何が起きたか

ソディックは2026年9月1日、リニアモーター駆動の高速ナノマシニングセンタ「AZ275nS」を発表した。2027年1月から国内販売を開始し、CE認証取得後に海外販売を開始する。同社は半導体製造装置や金型、データセンター関連製品の生産リードタイム短縮に貢献するとしている。

本紙の見方

ソディックが発表した高速ナノマシニングセンタ「AZ275nS」は、半導体製造装置や金型、データセンター関連製品の生産リードタイム短縮を狙う。

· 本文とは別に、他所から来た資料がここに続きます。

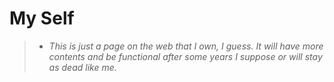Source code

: # My Self

> * *This is just a page on the web that I own, I guess. It will have more contents and be functional after some years I suppose or will stay as dead like me.*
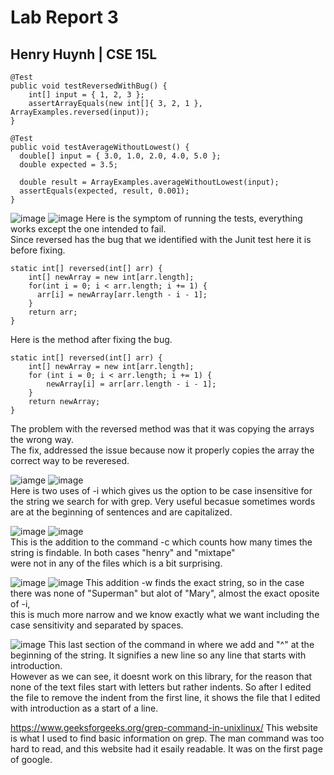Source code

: # Lab Report 3 
## Henry Huynh | CSE 15L
  	@Test
	public void testReversedWithBug() {
  		int[] input = { 1, 2, 3 };
		assertArrayEquals(new int[]{ 3, 2, 1 }, ArrayExamples.reversed(input));
	}
 
    @Test
    public void testAverageWithoutLowest() {
      double[] input = { 3.0, 1.0, 2.0, 4.0, 5.0 };
      double expected = 3.5;
      
      double result = ArrayExamples.averageWithoutLowest(input);
      assertEquals(expected, result, 0.001);
    }

![image](https://i.imgur.com/Cw5ww8u.png)
![image](https://i.imgur.com/n8kUP9O.png)
Here is the symptom of running the tests, everything works except the one intended to fail.  
Since reversed has the bug that we identified with the Junit test here it is before fixing.    

    static int[] reversed(int[] arr) {
        int[] newArray = new int[arr.length];
        for(int i = 0; i < arr.length; i += 1) {
          arr[i] = newArray[arr.length - i - 1];
        }
        return arr;
    }
    
Here is the method after fixing the bug.    

    static int[] reversed(int[] arr) {
        int[] newArray = new int[arr.length];
        for (int i = 0; i < arr.length; i += 1) {
            newArray[i] = arr[arr.length - i - 1];
        }
        return newArray;
    }
The problem with the reversed method was that it was copying the arrays the wrong way.   
The fix, addressed the issue because now it properly copies the array the correct way to be reveresed. 

![iamge](https://i.imgur.com/ouMhHnc.png)
![image](https://i.imgur.com/mVHMWwG.png)    
Here is two uses of -i which gives us the option to be case insensitive for the string we search for with grep. 
Very useful becasue sometimes words are at the beginning of sentences and are capitalized.   

![image](https://i.imgur.com/EGWIIss.png)
![image](https://github.com/huynhhenry/cse15l-lab-reports/assets/146884910/eb3c465c-d460-4d3f-85a6-b4fe1ae00040)    
This is the addition to the command -c which counts how many times the string is findable. In both cases "henry" and "mixtape"   
were not in any of the files which is a bit surprising. 

![image](https://i.imgur.com/gYVVEBU.png)
![image](https://i.imgur.com/SdQcS8W.png)
This addition -w finds the exact string, so in the case there was none of "Superman" but alot of "Mary", almost the exact oposite of -i,    
this is much more narrow and we know exactly what we want including the case sensitivity and separated by spaces.

![image](https://i.imgur.com/FyEOM1b.png)
This last section of the command in where we add and "^" at the beginning of the string. It signifies a new line so any line that starts with introduction.   
However as we can see, it doesnt work on this library, for the reason that none of the text files start with letters but rather indents. 
So after I edited the file to remove the indent from the first line, it shows the file that I edited with introduction as a start of a line. 

https://www.geeksforgeeks.org/grep-command-in-unixlinux/
This website is what I used to find basic information on grep. The man command was too hard to read, and this website had it esaily readable. It was on the first page of google. 



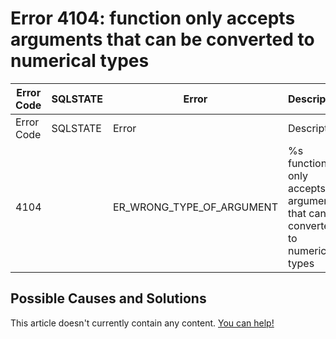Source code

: 
# Error 4104: function only accepts arguments that can be converted to numerical types


| Error Code | SQLSTATE | Error | Description |
| --- | --- | --- | --- |
| Error Code | SQLSTATE | Error | Description |
| 4104 |  | ER_WRONG_TYPE_OF_ARGUMENT | %s function only accepts arguments that can be converted to numerical types |




## Possible Causes and Solutions


This article doesn't currently contain any content. [You can help!](/en/writing-and-editing-knowledge-base-articles/)

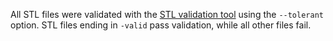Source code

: All STL files were validated with the [STL validation tool](https://github.com/JoergHeseler/stl-validator-for-archivematica) using the `--tolerant` option. STL files ending in `-valid` pass validation, while all other files fail.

従来機「AZ275nano」の後継機として、モーター出力を1.9倍に高め、高能率加工を実現した点が特徴だ。 本紙の過去報道では、ソディックが精密形彫り放電加工機「A40G」「A60G」を2026年10月26日に発売すると発表し、A40Gは年間300台、A60Gは年間200台の生産を目標としていた。今回の「AZ275nS」は年間12台と、放電加工機に比べて生産台数は大幅に少ない。これは、ナノマシニングセンタが高精度・高付加価値な工作機械であり、受注生産に近い形態を取っていることを示唆する。 また、本紙はソディックが光コネクター向けの「3種の神器」と称する加工機の受注が好調で、2026年12月期第2四半期の業績見通しを上方修正したことを報じた。光コネクター向け加工機の需要が拡大する中、今回の「AZ275nS」は半導体製造装置やデータセンター関連製品など、より広範な分野でのリードタイム短縮を訴求する。これは、ソディックが光コネクター分野での成功を足掛かりに、半導体やデータセンターといった成長市場への展開を図っているとみられる。 「AZ275nS」の主な仕様を見ると、テーブルストロークが300×250×100mm、加工領域が275×150×100mmと、比較的小型のワークを対象としている。スピンドル回転数は最大12万rpmと高速で、工具シャンク径は4.0mmと小径工具を使用する。これは、微細加工を得意とするナノマシニングセンタの特性を反映している。 エアスピンドルを新たにラインアップに追加した点も注目される。従来のモーター駆動に加え、エアスピンドルを選択できるようにすることで、用途に応じた使い分けが可能になる。CMOSカメラによる加工状態の監視や、19インチLCDカラーフルディスプレイの採用など、ユーザビリティの向上も図られている。 一方で、生産台数が年間12台と少ないことから、この機種がソディックの業績に与える直接的な影響は限定的とみられる。むしろ、同社がナノマシニングセンタの技術を磨き、半導体製造装置やデータセンター関連の需要を取り込むための布石と捉えるべきだろう。 今後の焦点は、CE認証の取得時期と海外販売の開始時期、そして実際の受注状況である。特に、半導体製造装置メーカーやデータセンター関連企業からの引き合いがどの程度あるのかが、この機種の成否を左右する。詳細は原典を参照されたい。

なぜ重要か

ソディックが高速ナノマシニングセンタの新型機を投入することで、半導体製造装置やデータセンター関連製品の生産リードタイム短縮に貢献する可能性がある。同社の精密加工技術が、成長分野での需要を取り込む鍵となる。

日本への影響

ソディックの高速ナノマシニングセンタ「AZ275nS」は、半導体製造装置やデータセンター関連製品の生産リードタイム短縮を狙う。日本は半導体製造装置や工作機械で強みを持つが、データセンター関連の設備投資は海外に比べて遅れている。同機の投入により、国内の半導体製造装置メーカーやデータセンター関連企業の生産性向上に寄与する可能性がある。